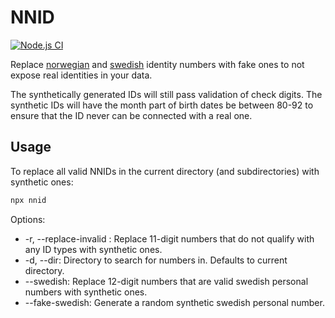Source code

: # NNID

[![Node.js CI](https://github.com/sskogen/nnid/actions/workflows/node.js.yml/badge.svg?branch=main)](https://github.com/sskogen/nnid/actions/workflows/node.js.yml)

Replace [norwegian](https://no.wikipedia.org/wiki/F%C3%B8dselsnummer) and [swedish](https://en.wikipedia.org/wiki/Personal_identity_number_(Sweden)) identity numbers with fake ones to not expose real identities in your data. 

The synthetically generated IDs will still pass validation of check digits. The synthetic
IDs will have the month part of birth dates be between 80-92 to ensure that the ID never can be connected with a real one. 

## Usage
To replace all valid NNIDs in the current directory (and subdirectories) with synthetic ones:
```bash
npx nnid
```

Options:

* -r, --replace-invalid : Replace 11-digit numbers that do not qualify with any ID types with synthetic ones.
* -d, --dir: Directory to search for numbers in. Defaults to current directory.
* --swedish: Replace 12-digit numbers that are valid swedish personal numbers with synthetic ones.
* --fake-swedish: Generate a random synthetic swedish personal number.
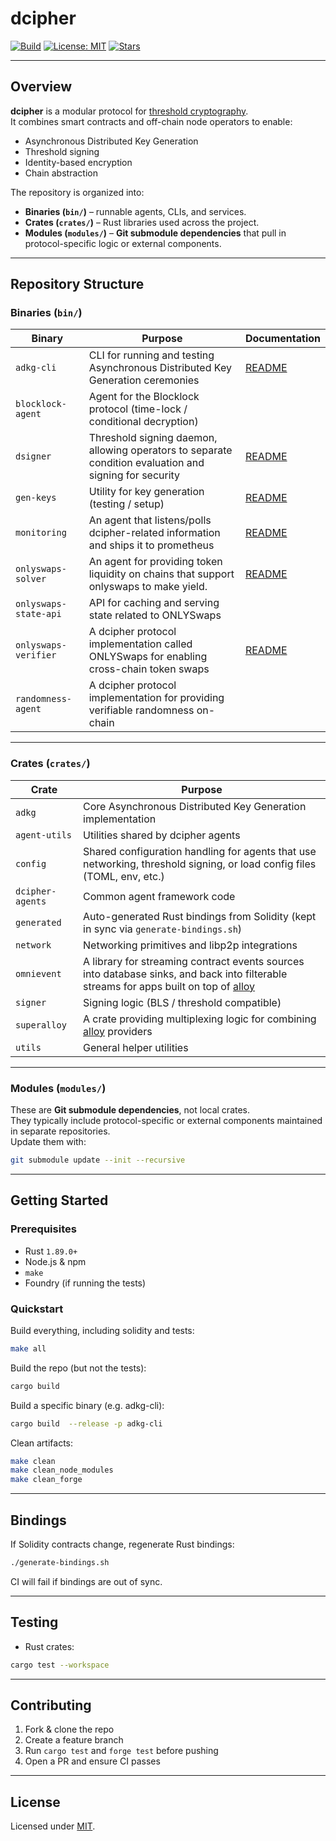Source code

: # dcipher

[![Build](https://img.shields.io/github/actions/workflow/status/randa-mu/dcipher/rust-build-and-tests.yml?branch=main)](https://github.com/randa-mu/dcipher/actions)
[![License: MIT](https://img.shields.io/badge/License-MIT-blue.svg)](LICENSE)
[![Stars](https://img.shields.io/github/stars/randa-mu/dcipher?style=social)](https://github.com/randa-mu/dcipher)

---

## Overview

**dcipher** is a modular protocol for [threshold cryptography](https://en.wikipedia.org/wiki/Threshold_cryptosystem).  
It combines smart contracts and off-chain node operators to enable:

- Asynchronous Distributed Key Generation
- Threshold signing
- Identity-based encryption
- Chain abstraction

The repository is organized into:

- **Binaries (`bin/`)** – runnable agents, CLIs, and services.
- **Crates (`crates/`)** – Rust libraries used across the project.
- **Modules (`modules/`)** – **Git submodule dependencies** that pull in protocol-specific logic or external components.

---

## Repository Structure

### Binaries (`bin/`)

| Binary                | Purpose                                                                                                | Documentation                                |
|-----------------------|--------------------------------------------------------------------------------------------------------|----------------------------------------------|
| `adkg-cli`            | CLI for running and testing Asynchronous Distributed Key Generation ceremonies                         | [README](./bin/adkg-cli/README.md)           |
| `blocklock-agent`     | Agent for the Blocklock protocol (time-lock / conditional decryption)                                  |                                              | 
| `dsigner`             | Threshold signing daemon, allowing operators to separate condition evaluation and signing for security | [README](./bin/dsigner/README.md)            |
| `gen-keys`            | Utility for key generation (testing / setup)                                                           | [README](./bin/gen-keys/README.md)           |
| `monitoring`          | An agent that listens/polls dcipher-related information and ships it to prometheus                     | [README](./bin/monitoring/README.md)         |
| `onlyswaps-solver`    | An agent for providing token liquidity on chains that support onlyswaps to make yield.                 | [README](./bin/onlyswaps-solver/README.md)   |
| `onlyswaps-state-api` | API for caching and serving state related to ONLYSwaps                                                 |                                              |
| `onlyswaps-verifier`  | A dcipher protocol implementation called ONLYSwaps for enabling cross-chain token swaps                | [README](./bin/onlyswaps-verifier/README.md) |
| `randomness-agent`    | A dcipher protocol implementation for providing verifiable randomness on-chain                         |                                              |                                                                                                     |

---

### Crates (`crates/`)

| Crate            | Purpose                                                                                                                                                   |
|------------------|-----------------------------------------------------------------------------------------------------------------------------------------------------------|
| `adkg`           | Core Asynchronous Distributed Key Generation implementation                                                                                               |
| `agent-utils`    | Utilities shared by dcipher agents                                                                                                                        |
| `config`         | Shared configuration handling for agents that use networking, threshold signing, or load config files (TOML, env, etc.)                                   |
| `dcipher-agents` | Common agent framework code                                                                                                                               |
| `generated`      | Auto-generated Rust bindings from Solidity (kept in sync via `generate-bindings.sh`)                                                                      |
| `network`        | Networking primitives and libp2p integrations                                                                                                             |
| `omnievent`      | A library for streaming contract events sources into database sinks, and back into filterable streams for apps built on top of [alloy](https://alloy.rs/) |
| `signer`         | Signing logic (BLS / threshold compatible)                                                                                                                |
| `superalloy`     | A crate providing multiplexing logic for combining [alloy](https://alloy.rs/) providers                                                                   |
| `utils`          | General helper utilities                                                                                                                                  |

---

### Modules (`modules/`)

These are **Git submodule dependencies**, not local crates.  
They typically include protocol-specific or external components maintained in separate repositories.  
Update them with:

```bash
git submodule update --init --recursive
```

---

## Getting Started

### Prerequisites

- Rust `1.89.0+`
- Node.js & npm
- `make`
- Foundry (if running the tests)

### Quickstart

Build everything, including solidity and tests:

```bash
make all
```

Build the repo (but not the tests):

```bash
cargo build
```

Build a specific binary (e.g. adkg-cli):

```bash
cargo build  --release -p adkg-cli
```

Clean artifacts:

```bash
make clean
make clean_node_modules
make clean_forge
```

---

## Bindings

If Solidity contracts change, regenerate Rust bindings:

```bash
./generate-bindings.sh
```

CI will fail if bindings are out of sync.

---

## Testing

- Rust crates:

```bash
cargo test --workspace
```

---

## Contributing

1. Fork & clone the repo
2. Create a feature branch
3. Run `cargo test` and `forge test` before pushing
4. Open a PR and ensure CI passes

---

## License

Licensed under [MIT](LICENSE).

• • •

# Aim of the exercise
Although the records contain pictures, transcribe only their text, exactly as written.

# Answer to the problem
Source code

: # NNID

[![Node.js CI](https://github.com/sskogen/nnid/actions/workflows/node.js.yml/badge.svg?branch=main)](https://github.com/sskogen/nnid/actions/workflows/node.js.yml)

Replace [norwegian](https://no.wikipedia.org/wiki/F%C3%B8dselsnummer) and [swedish](https://en.wikipedia.org/wiki/Personal_identity_number_(Sweden)) identity numbers with fake ones to not expose real identities in your data. 

The synthetically generated IDs will still pass validation of check digits. The synthetic
IDs will have the month part of birth dates be between 80-92 to ensure that the ID never can be connected with a real one. 

## Usage
To replace all valid NNIDs in the current directory (and subdirectories) with synthetic ones:
```bash
npx nnid
```

Options:

* -r, --replace-invalid : Replace 11-digit numbers that do not qualify with any ID types with synthetic ones.
* -d, --dir: Directory to search for numbers in. Defaults to current directory.
* --swedish: Replace 12-digit numbers that are valid swedish personal numbers with synthetic ones.
* --fake-swedish: Generate a random synthetic swedish personal number.
Source code

: # dcipher

[![Build](https://img.shields.io/github/actions/workflow/status/randa-mu/dcipher/rust-build-and-tests.yml?branch=main)](https://github.com/randa-mu/dcipher/actions)
[![License: MIT](https://img.shields.io/badge/License-MIT-blue.svg)](LICENSE)
[![Stars](https://img.shields.io/github/stars/randa-mu/dcipher?style=social)](https://github.com/randa-mu/dcipher)

---

## Overview

**dcipher** is a modular protocol for [threshold cryptography](https://en.wikipedia.org/wiki/Threshold_cryptosystem).  
It combines smart contracts and off-chain node operators to enable:

- Asynchronous Distributed Key Generation
- Threshold signing
- Identity-based encryption
- Chain abstraction

The repository is organized into:

- **Binaries (`bin/`)** – runnable agents, CLIs, and services.
- **Crates (`crates/`)** – Rust libraries used across the project.
- **Modules (`modules/`)** – **Git submodule dependencies** that pull in protocol-specific logic or external components.

---

## Repository Structure

### Binaries (`bin/`)

| Binary                | Purpose                                                                                                | Documentation                                |
|-----------------------|--------------------------------------------------------------------------------------------------------|----------------------------------------------|
| `adkg-cli`            | CLI for running and testing Asynchronous Distributed Key Generation ceremonies                         | [README](./bin/adkg-cli/README.md)           |
| `blocklock-agent`     | Agent for the Blocklock protocol (time-lock / conditional decryption)                                  |                                              | 
| `dsigner`             | Threshold signing daemon, allowing operators to separate condition evaluation and signing for security | [README](./bin/dsigner/README.md)            |
| `gen-keys`            | Utility for key generation (testing / setup)                                                           | [README](./bin/gen-keys/README.md)           |
| `monitoring`          | An agent that listens/polls dcipher-related information and ships it to prometheus                     | [README](./bin/monitoring/README.md)         |
| `onlyswaps-solver`    | An agent for providing token liquidity on chains that support onlyswaps to make yield.                 | [README](./bin/onlyswaps-solver/README.md)   |
| `onlyswaps-state-api` | API for caching and serving state related to ONLYSwaps                                                 |                                              |
| `onlyswaps-verifier`  | A dcipher protocol implementation called ONLYSwaps for enabling cross-chain token swaps                | [README](./bin/onlyswaps-verifier/README.md) |
| `randomness-agent`    | A dcipher protocol implementation for providing verifiable randomness on-chain                         |                                              |                                                                                                     |

---

### Crates (`crates/`)

| Crate            | Purpose                                                                                                                                                   |
|------------------|-----------------------------------------------------------------------------------------------------------------------------------------------------------|
| `adkg`           | Core Asynchronous Distributed Key Generation implementation                                                                                               |
| `agent-utils`    | Utilities shared by dcipher agents                                                                                                                        |
| `config`         | Shared configuration handling for agents that use networking, threshold signing, or load config files (TOML, env, etc.)                                   |
| `dcipher-agents` | Common agent framework code                                                                                                                               |
| `generated`      | Auto-generated Rust bindings from Solidity (kept in sync via `generate-bindings.sh`)                                                                      |
| `network`        | Networking primitives and libp2p integrations                                                                                                             |
| `omnievent`      | A library for streaming contract events sources into database sinks, and back into filterable streams for apps built on top of [alloy](https://alloy.rs/) |
| `signer`         | Signing logic (BLS / threshold compatible)                                                                                                                |
| `superalloy`     | A crate providing multiplexing logic for combining [alloy](https://alloy.rs/) providers                                                                   |
| `utils`          | General helper utilities                                                                                                                                  |

---

### Modules (`modules/`)

These are **Git submodule dependencies**, not local crates.  
They typically include protocol-specific or external components maintained in separate repositories.  
Update them with:

```bash
git submodule update --init --recursive
```

---

## Getting Started

### Prerequisites

- Rust `1.89.0+`
- Node.js & npm
- `make`
- Foundry (if running the tests)

### Quickstart

Build everything, including solidity and tests:

```bash
make all
```

Build the repo (but not the tests):

```bash
cargo build
```

Build a specific binary (e.g. adkg-cli):

```bash
cargo build  --release -p adkg-cli
```

Clean artifacts:

```bash
make clean
make clean_node_modules
make clean_forge
```

---

## Bindings

If Solidity contracts change, regenerate Rust bindings:

```bash
./generate-bindings.sh
```

CI will fail if bindings are out of sync.

---

## Testing

- Rust crates:

```bash
cargo test --workspace
```

---

## Contributing

1. Fork & clone the repo
2. Create a feature branch
3. Run `cargo test` and `forge test` before pushing
4. Open a PR and ensure CI passes

---

## License

Licensed under [MIT](LICENSE).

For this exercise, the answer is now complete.